Nokia’s classic 3310 phone and Motorola’s razor flip phone, both of which have resurfaced, were what many millennials had as their first cell phones. Coincidence? I think not. Nickelodeon has had a multitude of partnerships across fashion, beauty, and home that have featured the most popular shows of that era including Rugrats, Hey Arnold, Doug, and Ren & Stimpy. They’ve resurfaced those same shows to air on Hulu and Netflix, targeting millennials with small children and hoping they’ll pass the baton. Iconic sporting goods brands like Fila and Champion, who not long ago were fading into the background, have come back with a vengeance by simply un-archiving late 90’s/early 00’s styles, and many others have followed their lead. Take Adidas’ Superstar sneaker for example — in a lot of ways, that was the catalyst for this tidal wave. Soon, 90’s fashion was trending again, making appearances on the runway and in stores like Urban Outfitters.
There’s even been discussion among industry insiders that millennials go beyond nostalgic, saying they actually just don’t want to grow up. Products they’d used as kids like beaded bags and jelly shoes started resurfacing. marketed to adults. Mattel took the once beloved children’s toy, Polly Pocket, out of retirement and teamed up with London-based designer Mimi Wade for a jewelry collection that sold out within a week. LYFT partnered with Capri Sun, which millennials would easily see 100 times a day in the cafeteria, to release a promo code that when inputted into the app, would turn all cars into Capri Sun pouches on the users’ screens.
Marketing to millennials using nostalgia at first seemed like a passing trend, but it looks like it’s here to stay. Is that a good or bad?

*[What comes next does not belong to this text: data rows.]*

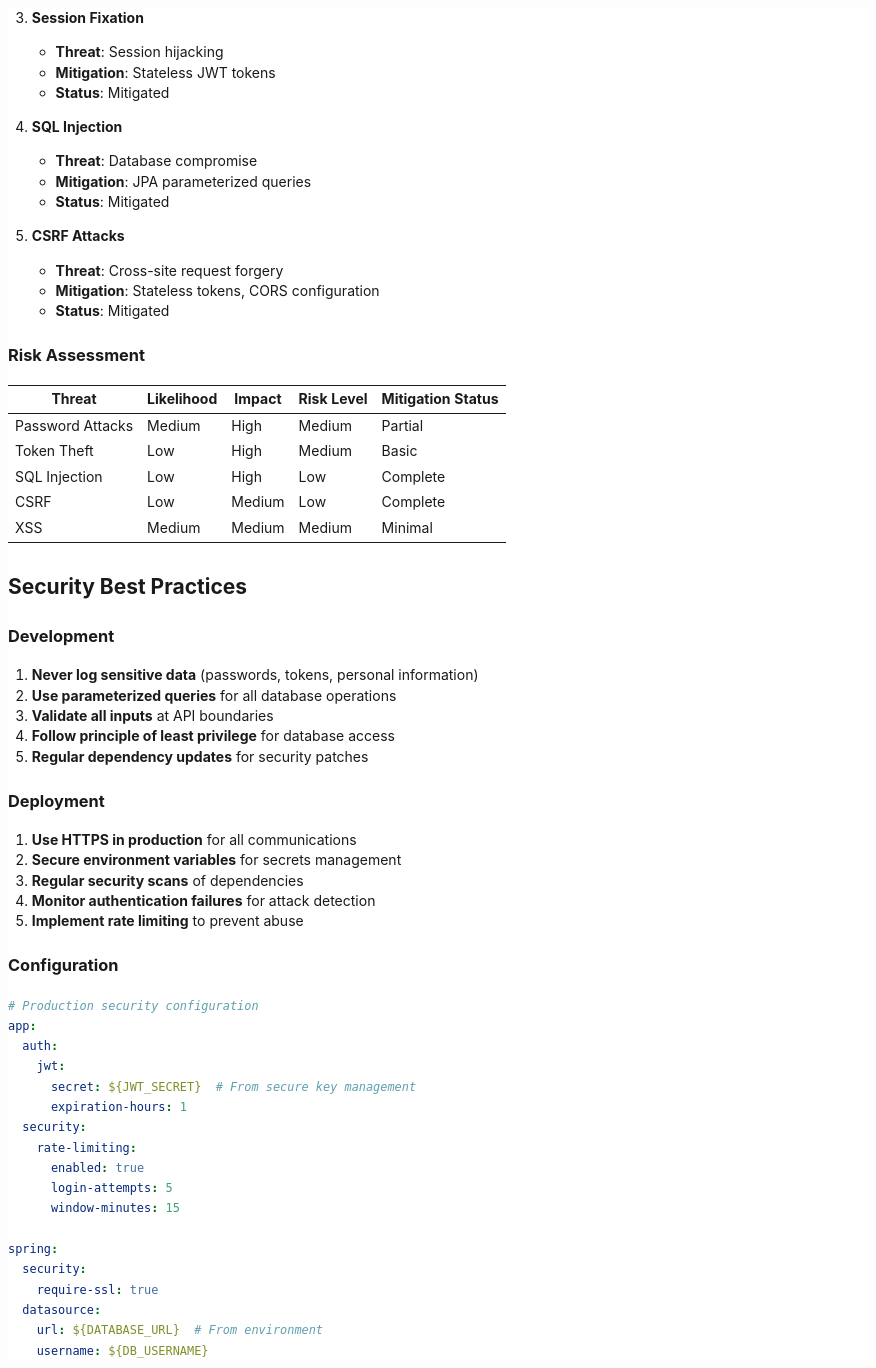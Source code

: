 3. **Session Fixation**
   - **Threat**: Session hijacking
   - **Mitigation**: Stateless JWT tokens
   - **Status**: Mitigated

4. **SQL Injection**
   - **Threat**: Database compromise
   - **Mitigation**: JPA parameterized queries
   - **Status**: Mitigated

5. **CSRF Attacks**
   - **Threat**: Cross-site request forgery
   - **Mitigation**: Stateless tokens, CORS configuration
   - **Status**: Mitigated

### Risk Assessment
| Threat | Likelihood | Impact | Risk Level | Mitigation Status |
|--------|------------|--------|------------|-------------------|
| Password Attacks | Medium | High | Medium | Partial |
| Token Theft | Low | High | Medium | Basic |
| SQL Injection | Low | High | Low | Complete |
| CSRF | Low | Medium | Low | Complete |
| XSS | Medium | Medium | Medium | Minimal |

## Security Best Practices

### Development
1. **Never log sensitive data** (passwords, tokens, personal information)
2. **Use parameterized queries** for all database operations
3. **Validate all inputs** at API boundaries
4. **Follow principle of least privilege** for database access
5. **Regular dependency updates** for security patches

### Deployment
1. **Use HTTPS in production** for all communications
2. **Secure environment variables** for secrets management
3. **Regular security scans** of dependencies
4. **Monitor authentication failures** for attack detection
5. **Implement rate limiting** to prevent abuse

### Configuration
```yaml
# Production security configuration
app:
  auth:
    jwt:
      secret: ${JWT_SECRET}  # From secure key management
      expiration-hours: 1
  security:
    rate-limiting:
      enabled: true
      login-attempts: 5
      window-minutes: 15

spring:
  security:
    require-ssl: true
  datasource:
    url: ${DATABASE_URL}  # From environment
    username: ${DB_USERNAME}
```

In article for REWIRE, Bettina Zengel (a research fellow of psychology at the University of Southampton) said that, “In general, nostalgia is a psychological resource. When someone feels nostalgic, they think about the past, but they also feel more optimistic and inspired. Nostalgia is therefore anchored in the past but with a positive trajectory into the future.” However, within that same article, a quote from Hal McDonald, Professor of Literature and Linguistics at Mars Hill University, states that “restorative nostalgia, involving a desire to ‘rebuild the lost home,’ views the past with an eye toward recreating it — a desire to relive those special moments is what spurs us to pull out our phone at 1 a.m. and call up an old boyfriend or girlfriend because we just heard ‘our song’ on the radio.” So maybe, it’s both. Maybe there’s a healthy balance for nostalgia marketing, because at this rate, we’re bound to run out of everything symbolically 90’s before 2025!